[DATA EXTRACTS]
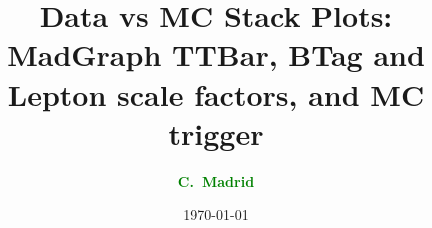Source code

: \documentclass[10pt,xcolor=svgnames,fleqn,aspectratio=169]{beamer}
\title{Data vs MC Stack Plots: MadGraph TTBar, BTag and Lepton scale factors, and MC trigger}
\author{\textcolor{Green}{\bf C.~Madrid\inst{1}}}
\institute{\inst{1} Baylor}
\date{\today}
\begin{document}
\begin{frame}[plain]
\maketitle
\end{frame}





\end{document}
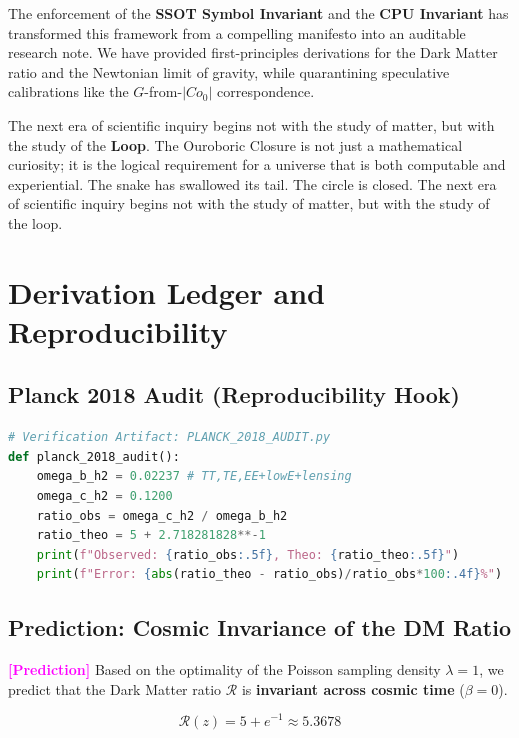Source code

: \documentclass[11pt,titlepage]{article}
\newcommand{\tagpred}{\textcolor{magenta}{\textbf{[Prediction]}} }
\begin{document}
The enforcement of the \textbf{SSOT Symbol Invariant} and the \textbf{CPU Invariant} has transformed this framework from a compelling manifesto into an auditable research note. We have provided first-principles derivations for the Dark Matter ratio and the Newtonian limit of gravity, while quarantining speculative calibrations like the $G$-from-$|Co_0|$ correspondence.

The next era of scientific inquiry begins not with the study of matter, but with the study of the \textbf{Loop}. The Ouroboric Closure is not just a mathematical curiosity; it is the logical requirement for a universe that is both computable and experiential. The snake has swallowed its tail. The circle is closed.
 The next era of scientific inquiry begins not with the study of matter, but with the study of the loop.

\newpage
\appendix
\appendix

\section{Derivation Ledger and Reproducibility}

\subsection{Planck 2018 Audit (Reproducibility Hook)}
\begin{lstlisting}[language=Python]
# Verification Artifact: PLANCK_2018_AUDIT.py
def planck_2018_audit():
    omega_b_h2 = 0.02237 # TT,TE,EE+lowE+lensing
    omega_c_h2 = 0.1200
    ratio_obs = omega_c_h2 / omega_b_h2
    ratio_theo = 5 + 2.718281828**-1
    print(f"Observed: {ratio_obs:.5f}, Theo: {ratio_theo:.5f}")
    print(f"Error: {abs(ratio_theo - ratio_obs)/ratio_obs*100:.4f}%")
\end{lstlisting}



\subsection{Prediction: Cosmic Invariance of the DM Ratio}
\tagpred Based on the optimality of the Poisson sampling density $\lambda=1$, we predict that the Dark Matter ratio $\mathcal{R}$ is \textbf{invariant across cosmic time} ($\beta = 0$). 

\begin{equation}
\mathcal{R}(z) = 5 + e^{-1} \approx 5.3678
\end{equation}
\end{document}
[/DATA EXTRACTS]
[DATA EXTRACTS]
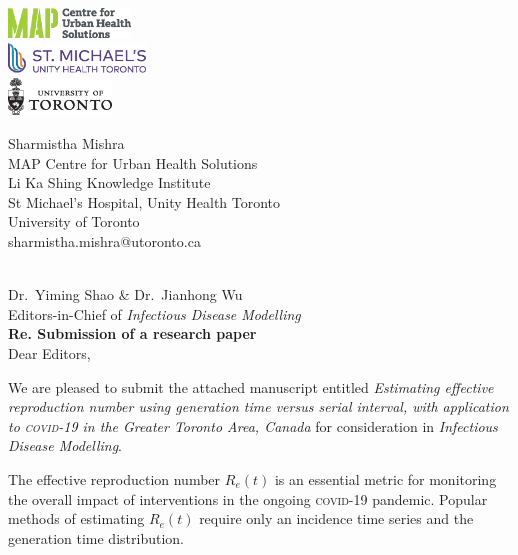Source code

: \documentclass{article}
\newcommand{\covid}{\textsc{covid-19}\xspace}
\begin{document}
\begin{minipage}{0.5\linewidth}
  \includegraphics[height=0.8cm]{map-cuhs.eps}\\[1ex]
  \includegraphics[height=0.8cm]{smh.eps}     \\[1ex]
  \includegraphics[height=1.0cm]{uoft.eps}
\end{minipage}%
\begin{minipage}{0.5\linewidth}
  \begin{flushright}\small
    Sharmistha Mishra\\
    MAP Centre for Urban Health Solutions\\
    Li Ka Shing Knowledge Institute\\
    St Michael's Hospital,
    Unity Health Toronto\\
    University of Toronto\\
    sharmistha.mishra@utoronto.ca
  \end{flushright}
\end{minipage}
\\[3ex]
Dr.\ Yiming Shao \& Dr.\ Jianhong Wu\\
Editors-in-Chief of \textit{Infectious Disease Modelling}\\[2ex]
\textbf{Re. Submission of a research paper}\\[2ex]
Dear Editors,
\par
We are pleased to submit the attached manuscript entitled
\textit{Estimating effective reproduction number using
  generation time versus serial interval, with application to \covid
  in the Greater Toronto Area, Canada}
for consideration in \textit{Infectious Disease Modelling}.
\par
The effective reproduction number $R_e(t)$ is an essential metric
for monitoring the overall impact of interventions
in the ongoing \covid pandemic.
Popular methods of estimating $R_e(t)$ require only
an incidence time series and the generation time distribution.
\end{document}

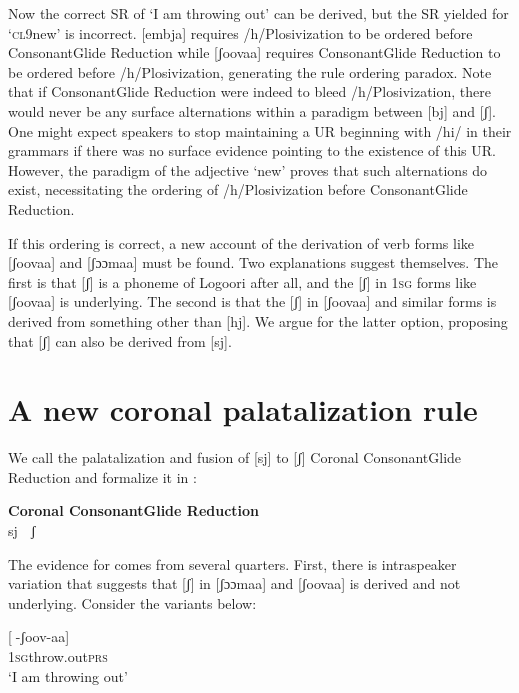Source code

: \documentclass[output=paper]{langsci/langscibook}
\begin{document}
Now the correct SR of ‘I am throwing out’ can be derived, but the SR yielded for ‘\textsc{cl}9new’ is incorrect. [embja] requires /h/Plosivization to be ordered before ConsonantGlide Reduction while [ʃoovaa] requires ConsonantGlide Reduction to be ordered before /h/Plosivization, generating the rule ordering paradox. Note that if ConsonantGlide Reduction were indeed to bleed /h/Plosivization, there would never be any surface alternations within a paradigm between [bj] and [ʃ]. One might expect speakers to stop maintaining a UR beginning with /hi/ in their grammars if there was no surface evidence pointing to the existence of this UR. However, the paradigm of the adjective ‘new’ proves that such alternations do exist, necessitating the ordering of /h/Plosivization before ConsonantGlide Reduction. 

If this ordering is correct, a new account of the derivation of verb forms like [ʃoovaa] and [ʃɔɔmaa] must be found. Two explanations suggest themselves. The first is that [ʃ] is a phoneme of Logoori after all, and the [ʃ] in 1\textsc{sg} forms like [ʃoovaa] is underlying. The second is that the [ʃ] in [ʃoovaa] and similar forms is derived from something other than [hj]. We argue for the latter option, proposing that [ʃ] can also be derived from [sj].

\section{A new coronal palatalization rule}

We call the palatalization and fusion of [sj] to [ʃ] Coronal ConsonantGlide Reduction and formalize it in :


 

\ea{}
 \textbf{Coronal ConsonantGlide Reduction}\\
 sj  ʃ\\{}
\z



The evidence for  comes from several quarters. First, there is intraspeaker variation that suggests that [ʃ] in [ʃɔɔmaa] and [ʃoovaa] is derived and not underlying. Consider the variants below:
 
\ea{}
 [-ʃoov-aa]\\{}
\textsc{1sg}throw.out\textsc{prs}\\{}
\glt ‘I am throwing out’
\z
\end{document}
[/DATA EXTRACTS]
[DATA EXTRACTS]
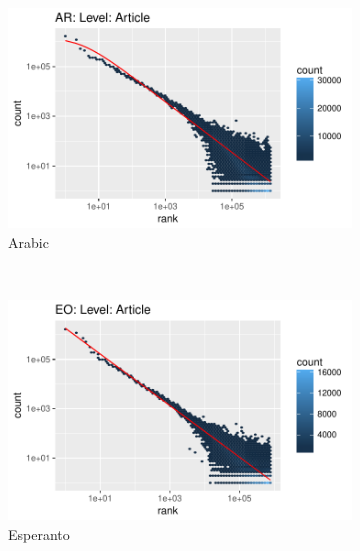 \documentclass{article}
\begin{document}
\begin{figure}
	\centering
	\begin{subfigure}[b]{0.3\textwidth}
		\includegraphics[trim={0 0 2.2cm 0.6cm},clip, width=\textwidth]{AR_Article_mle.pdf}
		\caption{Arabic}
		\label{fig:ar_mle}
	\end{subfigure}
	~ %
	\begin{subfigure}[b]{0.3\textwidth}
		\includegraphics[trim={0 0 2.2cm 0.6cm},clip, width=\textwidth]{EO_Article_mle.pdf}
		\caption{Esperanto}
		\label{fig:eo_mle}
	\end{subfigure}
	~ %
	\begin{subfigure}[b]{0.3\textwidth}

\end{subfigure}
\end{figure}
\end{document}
[/DATA EXTRACTS]
Return every line above where "Reproducibility" appears.

EXERCISE RESPONSE —
\section{Derivation Ledger and Reproducibility}
\subsection{Planck 2018 Audit (Reproducibility Hook)}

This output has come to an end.